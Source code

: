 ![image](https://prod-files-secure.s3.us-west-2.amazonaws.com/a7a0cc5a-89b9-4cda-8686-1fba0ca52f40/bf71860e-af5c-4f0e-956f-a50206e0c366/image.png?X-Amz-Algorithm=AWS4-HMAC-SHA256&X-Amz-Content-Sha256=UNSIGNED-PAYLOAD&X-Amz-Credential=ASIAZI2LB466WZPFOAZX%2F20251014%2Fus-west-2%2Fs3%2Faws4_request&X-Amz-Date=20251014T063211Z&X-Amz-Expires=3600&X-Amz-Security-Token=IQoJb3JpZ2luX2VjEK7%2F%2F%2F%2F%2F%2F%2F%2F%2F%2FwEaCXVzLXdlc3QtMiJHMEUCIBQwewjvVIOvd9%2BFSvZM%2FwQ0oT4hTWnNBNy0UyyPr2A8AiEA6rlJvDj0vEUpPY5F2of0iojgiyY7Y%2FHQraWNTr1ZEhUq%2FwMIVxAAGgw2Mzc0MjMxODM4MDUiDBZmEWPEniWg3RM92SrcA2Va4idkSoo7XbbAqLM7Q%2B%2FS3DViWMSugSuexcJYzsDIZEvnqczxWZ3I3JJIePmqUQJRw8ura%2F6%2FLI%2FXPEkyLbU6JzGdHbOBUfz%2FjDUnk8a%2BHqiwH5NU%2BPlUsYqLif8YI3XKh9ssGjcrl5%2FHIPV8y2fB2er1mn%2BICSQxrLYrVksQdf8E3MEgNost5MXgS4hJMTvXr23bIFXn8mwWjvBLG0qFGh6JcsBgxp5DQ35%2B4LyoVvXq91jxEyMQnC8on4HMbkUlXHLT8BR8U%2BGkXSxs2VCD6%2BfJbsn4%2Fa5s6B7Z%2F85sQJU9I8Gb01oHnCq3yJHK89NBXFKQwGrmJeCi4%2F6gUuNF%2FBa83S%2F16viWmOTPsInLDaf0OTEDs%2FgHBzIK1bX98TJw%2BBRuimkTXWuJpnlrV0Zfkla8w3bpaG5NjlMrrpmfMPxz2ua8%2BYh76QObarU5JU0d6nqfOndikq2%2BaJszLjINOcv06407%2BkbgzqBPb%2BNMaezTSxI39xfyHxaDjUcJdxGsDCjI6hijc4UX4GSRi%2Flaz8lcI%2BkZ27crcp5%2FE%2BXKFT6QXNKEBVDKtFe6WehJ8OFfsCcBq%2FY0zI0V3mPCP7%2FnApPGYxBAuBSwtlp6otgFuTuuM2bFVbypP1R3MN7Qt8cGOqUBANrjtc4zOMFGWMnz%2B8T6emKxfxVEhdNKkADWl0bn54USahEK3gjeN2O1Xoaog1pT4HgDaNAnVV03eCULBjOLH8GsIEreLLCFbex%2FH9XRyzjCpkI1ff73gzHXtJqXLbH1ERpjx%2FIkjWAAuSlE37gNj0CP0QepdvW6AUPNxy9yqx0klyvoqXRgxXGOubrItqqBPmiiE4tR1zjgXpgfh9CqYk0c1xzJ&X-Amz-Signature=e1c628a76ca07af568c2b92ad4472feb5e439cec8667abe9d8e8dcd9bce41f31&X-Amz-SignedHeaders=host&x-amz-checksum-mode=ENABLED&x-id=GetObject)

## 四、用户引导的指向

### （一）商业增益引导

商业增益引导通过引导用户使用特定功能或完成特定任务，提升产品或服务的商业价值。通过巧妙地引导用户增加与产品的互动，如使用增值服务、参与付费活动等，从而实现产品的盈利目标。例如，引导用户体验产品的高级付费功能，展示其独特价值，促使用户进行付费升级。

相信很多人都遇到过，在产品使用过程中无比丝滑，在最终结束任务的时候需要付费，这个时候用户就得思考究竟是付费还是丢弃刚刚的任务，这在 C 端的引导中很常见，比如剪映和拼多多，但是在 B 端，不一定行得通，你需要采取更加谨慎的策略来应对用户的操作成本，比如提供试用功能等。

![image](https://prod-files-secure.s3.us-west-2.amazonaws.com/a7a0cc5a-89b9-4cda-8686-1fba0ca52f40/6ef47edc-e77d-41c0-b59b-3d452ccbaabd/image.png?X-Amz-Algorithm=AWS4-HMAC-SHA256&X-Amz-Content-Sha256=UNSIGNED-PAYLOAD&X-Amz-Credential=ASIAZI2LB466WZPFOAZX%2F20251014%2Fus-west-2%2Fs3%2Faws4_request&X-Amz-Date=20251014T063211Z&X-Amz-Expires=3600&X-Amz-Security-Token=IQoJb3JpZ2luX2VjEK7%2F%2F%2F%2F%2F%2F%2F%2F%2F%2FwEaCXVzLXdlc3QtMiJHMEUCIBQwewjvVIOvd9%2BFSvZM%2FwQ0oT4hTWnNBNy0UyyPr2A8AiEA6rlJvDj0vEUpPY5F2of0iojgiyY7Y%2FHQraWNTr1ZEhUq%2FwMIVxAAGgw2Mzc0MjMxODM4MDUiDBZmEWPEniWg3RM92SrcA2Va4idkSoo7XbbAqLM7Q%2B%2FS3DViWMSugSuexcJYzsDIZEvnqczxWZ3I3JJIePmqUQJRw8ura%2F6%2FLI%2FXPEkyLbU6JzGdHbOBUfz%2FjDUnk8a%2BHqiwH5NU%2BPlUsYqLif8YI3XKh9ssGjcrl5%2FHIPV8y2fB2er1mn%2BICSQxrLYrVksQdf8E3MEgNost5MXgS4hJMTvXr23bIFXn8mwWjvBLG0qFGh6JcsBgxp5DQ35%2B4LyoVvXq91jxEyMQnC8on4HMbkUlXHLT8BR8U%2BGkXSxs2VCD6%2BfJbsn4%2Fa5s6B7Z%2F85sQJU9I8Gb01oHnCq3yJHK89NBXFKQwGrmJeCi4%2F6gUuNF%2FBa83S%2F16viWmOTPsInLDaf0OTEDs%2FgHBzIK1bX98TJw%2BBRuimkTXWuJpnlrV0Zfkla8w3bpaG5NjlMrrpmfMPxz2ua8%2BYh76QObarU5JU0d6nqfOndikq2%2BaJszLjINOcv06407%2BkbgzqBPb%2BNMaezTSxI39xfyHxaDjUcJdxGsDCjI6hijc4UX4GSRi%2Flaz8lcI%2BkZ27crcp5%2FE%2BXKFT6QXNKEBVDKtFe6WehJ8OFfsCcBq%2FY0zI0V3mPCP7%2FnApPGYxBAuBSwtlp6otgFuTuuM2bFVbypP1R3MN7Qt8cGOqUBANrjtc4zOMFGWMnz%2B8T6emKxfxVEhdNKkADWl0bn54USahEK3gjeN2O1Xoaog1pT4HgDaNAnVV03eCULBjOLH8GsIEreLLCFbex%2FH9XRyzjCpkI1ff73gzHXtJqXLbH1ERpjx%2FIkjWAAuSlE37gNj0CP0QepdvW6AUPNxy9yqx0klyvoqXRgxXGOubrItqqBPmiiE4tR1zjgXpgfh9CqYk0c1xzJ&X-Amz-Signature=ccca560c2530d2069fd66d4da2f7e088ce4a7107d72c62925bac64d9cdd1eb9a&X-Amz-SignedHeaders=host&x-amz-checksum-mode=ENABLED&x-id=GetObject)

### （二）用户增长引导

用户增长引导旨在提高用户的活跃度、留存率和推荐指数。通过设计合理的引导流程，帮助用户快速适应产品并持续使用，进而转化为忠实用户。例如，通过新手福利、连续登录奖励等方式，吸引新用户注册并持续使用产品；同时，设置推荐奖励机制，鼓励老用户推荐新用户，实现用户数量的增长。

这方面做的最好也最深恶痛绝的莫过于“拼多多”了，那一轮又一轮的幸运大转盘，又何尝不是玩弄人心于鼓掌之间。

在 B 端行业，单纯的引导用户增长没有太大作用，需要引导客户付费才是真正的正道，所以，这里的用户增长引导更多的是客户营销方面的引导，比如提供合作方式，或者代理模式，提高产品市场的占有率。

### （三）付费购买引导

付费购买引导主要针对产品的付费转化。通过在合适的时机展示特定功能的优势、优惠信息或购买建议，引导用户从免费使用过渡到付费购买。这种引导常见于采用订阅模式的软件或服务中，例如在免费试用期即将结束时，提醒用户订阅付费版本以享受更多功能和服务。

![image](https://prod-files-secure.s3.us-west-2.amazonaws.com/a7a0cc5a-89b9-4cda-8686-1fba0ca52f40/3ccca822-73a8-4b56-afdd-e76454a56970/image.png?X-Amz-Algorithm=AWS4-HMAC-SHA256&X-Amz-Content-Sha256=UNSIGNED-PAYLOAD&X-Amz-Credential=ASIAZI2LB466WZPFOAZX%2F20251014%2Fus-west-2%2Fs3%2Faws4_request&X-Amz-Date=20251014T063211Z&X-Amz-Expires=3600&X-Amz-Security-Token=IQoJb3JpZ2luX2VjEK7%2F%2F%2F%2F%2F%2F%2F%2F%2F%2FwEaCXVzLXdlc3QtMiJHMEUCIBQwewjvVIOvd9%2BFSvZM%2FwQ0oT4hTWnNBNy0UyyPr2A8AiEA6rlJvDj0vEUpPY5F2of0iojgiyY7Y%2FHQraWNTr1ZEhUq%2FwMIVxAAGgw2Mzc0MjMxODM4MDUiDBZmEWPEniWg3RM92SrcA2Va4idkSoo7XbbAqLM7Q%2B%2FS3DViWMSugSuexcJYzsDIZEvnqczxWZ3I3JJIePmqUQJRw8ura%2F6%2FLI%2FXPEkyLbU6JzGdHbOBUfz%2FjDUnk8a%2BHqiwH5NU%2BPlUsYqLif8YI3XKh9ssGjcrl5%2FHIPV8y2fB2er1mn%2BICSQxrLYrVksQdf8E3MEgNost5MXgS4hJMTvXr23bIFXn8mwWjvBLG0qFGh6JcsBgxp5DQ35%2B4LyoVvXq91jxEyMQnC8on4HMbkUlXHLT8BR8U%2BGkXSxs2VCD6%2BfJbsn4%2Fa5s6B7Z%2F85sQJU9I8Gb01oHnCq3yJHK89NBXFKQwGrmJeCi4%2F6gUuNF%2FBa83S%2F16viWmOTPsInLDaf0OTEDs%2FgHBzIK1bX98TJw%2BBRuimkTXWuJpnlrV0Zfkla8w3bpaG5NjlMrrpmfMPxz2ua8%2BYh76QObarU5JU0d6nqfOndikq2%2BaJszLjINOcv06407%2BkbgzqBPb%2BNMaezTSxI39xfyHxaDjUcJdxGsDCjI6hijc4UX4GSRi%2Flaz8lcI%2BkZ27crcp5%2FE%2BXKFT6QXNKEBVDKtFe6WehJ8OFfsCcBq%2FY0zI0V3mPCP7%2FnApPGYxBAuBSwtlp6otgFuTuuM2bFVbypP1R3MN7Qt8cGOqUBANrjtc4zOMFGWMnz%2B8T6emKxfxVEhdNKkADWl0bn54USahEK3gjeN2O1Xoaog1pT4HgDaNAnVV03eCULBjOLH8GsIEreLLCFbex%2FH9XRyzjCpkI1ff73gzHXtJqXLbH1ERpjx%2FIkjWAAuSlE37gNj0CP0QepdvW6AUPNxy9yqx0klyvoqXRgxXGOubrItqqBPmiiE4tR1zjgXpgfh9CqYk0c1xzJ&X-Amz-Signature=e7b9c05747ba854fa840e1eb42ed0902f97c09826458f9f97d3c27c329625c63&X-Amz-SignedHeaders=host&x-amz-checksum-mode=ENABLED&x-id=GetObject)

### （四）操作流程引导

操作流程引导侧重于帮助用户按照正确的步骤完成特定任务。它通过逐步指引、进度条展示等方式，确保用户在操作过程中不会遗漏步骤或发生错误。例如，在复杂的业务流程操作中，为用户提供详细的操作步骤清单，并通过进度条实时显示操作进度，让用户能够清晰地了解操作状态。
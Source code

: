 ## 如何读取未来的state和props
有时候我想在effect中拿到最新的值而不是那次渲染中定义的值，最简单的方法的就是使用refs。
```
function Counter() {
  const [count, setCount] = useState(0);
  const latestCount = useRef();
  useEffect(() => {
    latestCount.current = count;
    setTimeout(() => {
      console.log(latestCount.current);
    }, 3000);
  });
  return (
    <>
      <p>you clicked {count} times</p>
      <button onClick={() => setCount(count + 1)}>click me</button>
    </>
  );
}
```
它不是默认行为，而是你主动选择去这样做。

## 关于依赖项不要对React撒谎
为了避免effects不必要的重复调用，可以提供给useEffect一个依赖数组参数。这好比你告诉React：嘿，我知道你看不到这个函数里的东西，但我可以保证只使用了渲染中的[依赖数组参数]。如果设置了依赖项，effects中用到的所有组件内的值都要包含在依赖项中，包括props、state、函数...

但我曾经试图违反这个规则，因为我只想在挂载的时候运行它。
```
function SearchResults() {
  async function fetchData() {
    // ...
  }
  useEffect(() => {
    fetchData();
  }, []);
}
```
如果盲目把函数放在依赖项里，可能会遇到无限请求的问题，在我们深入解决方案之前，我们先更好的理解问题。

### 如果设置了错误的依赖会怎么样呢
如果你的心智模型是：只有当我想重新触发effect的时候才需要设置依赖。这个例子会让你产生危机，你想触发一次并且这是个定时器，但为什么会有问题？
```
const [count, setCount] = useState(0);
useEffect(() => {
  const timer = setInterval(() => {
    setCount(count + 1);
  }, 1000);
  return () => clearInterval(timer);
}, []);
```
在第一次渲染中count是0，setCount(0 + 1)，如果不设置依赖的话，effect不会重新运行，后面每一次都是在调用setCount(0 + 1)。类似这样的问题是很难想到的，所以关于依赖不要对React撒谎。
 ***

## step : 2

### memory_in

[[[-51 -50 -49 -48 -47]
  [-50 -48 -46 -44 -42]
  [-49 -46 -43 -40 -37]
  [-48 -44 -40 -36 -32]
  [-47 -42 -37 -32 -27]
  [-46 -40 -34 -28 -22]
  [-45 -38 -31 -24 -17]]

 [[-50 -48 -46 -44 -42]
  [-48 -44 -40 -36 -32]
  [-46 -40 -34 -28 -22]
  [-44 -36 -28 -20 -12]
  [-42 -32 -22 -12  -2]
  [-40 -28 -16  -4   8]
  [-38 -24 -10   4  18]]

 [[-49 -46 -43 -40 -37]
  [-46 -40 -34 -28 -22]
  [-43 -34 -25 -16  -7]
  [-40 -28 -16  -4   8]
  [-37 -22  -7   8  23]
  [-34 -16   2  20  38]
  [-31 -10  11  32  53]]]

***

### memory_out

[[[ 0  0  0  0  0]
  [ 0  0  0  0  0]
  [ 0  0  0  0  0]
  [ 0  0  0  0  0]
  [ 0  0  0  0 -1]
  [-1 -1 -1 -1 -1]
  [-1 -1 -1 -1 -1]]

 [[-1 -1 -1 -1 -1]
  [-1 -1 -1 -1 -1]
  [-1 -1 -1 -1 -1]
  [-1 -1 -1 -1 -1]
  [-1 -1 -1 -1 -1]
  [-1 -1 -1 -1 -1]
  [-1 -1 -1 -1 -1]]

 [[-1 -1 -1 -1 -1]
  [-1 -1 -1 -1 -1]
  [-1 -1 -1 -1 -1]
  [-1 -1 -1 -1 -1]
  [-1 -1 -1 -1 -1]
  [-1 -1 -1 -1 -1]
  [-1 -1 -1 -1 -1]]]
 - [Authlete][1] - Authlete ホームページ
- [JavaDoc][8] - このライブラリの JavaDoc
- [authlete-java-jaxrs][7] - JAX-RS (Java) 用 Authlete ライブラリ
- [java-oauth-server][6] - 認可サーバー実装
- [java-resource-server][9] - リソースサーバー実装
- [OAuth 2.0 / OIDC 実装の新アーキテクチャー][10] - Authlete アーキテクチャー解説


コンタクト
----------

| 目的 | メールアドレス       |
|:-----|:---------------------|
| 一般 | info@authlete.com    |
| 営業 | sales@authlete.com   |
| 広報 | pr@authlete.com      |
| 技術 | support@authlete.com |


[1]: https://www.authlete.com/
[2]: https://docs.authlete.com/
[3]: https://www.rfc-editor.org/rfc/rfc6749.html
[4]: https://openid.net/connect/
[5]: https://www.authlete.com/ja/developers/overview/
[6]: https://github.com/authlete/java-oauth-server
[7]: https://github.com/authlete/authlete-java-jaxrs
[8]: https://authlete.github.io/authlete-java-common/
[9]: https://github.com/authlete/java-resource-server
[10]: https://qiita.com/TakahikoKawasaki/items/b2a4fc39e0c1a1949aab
......
### Exercise directions:
With the first line being the one containing "用户增长引导旨在提高用户的活" and the last line the one containing "付费购买引导主要针对产品的付", transcribe exactly the lines above that fall in that range.

### Response to this exercise:
用户增长引导旨在提高用户的活跃度、留存率和推荐指数。通过设计合理的引导流程，帮助用户快速适应产品并持续使用，进而转化为忠实用户。例如，通过新手福利、连续登录奖励等方式，吸引新用户注册并持续使用产品；同时，设置推荐奖励机制，鼓励老用户推荐新用户，实现用户数量的增长。

这方面做的最好也最深恶痛绝的莫过于“拼多多”了，那一轮又一轮的幸运大转盘，又何尝不是玩弄人心于鼓掌之间。

在 B 端行业，单纯的引导用户增长没有太大作用，需要引导客户付费才是真正的正道，所以，这里的用户增长引导更多的是客户营销方面的引导，比如提供合作方式，或者代理模式，提高产品市场的占有率。

### （三）付费购买引导

付费购买引导主要针对产品的付费转化。通过在合适的时机展示特定功能的优势、优惠信息或购买建议，引导用户从免费使用过渡到付费购买。这种引导常见于采用订阅模式的软件或服务中，例如在免费试用期即将结束时，提醒用户订阅付费版本以享受更多功能和服务。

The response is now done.